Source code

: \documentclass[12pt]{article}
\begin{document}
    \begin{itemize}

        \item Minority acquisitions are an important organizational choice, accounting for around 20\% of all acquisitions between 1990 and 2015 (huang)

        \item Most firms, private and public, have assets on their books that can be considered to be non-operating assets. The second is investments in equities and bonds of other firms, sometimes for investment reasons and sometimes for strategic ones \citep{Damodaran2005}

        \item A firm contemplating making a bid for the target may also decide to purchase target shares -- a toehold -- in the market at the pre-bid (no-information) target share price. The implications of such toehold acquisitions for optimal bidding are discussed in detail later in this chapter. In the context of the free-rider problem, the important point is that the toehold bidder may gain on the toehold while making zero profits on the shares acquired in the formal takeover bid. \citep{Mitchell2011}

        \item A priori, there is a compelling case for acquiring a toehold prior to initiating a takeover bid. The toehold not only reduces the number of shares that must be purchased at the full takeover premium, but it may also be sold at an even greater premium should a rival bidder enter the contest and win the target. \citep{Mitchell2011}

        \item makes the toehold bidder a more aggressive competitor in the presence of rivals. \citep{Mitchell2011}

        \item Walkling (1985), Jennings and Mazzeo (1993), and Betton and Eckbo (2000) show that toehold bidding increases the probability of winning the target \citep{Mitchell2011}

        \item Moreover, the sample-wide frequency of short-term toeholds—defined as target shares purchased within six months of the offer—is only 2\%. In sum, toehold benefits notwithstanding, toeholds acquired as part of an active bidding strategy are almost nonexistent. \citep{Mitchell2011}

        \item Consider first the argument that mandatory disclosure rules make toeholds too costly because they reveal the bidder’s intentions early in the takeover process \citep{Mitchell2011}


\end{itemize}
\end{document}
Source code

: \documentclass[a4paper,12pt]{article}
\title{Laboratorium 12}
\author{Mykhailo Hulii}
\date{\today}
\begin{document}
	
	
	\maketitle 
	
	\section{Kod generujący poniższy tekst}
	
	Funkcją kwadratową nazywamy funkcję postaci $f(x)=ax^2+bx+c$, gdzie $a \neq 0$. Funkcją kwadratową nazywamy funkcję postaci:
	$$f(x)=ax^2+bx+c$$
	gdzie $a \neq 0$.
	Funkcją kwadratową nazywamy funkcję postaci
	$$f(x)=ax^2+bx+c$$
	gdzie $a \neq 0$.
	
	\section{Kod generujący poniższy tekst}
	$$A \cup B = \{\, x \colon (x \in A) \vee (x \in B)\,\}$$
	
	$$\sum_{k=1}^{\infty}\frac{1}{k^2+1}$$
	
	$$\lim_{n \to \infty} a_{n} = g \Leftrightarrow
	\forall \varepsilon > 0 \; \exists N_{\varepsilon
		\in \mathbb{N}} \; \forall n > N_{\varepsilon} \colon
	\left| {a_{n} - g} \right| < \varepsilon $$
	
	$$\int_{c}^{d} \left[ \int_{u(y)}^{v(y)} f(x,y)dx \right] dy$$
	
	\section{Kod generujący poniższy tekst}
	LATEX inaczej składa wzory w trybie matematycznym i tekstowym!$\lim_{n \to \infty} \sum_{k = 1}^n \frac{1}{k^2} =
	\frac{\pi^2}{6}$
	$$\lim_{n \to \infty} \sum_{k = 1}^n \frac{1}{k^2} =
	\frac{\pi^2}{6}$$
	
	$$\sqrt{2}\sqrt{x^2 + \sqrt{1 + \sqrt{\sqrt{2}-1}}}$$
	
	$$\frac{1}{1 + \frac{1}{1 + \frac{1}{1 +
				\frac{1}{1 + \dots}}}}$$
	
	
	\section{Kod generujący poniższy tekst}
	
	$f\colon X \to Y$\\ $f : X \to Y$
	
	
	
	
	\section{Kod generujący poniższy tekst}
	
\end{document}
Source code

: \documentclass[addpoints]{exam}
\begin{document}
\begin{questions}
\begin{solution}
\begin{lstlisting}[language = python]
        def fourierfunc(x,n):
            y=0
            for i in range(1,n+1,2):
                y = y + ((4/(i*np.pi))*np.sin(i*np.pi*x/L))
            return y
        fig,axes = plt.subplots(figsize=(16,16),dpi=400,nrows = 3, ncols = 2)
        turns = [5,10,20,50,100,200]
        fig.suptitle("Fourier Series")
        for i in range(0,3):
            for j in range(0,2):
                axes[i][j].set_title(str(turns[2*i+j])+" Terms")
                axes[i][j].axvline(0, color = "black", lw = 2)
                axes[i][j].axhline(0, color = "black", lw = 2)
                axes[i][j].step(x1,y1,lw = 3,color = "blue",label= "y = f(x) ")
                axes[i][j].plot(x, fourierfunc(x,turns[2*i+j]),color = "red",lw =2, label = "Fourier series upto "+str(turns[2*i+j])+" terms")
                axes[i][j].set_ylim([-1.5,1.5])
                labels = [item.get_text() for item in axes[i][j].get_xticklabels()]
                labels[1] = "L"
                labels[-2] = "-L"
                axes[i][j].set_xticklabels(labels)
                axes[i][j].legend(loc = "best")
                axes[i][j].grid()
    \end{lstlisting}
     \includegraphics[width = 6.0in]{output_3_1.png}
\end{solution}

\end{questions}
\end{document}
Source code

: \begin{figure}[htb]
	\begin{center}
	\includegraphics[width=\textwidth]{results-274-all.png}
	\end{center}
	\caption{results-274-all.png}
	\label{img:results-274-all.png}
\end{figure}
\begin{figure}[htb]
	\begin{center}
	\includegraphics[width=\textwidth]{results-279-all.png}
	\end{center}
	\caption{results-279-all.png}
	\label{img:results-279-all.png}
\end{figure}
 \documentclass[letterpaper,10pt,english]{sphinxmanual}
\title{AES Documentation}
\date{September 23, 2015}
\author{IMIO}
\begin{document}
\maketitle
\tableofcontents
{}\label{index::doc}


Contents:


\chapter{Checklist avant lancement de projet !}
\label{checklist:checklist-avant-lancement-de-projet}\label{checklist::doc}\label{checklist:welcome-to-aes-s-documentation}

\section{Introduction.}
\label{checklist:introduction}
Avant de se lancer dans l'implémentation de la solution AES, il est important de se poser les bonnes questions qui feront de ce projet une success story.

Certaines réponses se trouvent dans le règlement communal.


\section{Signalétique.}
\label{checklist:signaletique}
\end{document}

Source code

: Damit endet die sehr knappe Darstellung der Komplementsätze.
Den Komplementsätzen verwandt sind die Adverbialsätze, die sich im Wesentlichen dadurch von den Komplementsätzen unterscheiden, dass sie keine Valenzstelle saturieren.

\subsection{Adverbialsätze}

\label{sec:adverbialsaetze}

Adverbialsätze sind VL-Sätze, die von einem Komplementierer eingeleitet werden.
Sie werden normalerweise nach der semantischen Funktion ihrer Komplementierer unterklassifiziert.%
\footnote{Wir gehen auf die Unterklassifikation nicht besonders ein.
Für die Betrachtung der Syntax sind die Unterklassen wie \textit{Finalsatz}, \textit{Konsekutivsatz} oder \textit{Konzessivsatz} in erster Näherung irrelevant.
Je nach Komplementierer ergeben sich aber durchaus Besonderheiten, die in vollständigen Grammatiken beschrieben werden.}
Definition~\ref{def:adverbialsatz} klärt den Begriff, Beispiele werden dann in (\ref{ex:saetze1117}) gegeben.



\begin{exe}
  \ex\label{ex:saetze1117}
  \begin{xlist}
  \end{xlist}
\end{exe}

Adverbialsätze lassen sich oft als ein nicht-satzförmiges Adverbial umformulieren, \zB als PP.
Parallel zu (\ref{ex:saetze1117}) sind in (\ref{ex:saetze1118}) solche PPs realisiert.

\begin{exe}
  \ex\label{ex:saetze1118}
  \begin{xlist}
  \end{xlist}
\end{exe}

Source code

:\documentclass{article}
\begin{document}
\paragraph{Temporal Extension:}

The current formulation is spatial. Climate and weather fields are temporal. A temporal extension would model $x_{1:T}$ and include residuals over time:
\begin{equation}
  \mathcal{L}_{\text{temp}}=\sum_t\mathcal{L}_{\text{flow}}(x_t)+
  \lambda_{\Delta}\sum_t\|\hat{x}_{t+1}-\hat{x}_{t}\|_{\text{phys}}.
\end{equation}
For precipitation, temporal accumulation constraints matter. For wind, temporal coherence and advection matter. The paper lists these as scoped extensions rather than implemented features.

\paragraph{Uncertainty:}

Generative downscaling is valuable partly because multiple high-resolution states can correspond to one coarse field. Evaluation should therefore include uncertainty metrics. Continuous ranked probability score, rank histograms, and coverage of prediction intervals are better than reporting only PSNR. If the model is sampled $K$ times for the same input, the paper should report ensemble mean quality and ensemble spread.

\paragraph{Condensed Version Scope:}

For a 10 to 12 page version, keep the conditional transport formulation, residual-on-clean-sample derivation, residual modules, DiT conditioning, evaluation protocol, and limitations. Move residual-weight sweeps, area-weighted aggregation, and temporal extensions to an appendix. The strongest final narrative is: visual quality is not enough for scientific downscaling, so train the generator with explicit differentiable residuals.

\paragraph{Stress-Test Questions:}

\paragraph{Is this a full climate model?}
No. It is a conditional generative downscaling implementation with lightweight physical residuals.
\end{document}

**Problem details**
Write out the lines of the entries, word for word, from the first through the one containing "Most firms, private", and stop at that line.

**Solution to this task**
Source code

: \documentclass[12pt]{article}
\begin{document}
    \begin{itemize}

        \item Minority acquisitions are an important organizational choice, accounting for around 20\% of all acquisitions between 1990 and 2015 (huang)

        \item Most firms, private and public, have assets on their books that can be considered to be non-operating assets. The second is investments in equities and bonds of other firms, sometimes for investment reasons and sometimes for strategic ones \citep{Damodaran2005}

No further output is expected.